What you should do:
Across the records that follow, how many lines contain the string "text"? Answer with the number only.

Material supplied:
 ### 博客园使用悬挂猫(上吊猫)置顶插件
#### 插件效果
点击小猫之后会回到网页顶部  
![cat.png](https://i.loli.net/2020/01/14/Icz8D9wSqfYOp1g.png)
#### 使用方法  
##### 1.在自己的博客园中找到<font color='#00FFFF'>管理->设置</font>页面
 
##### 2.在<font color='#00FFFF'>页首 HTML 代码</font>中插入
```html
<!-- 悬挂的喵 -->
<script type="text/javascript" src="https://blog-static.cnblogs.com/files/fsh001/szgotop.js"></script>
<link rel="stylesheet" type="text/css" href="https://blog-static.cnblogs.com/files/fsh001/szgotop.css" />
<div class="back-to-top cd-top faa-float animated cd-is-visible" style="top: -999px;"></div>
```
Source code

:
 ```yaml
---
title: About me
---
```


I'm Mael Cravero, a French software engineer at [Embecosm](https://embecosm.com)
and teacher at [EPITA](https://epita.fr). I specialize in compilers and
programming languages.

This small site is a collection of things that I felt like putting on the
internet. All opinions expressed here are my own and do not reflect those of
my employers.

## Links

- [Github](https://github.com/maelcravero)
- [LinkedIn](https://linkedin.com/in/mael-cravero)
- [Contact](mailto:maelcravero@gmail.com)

Written answer:
2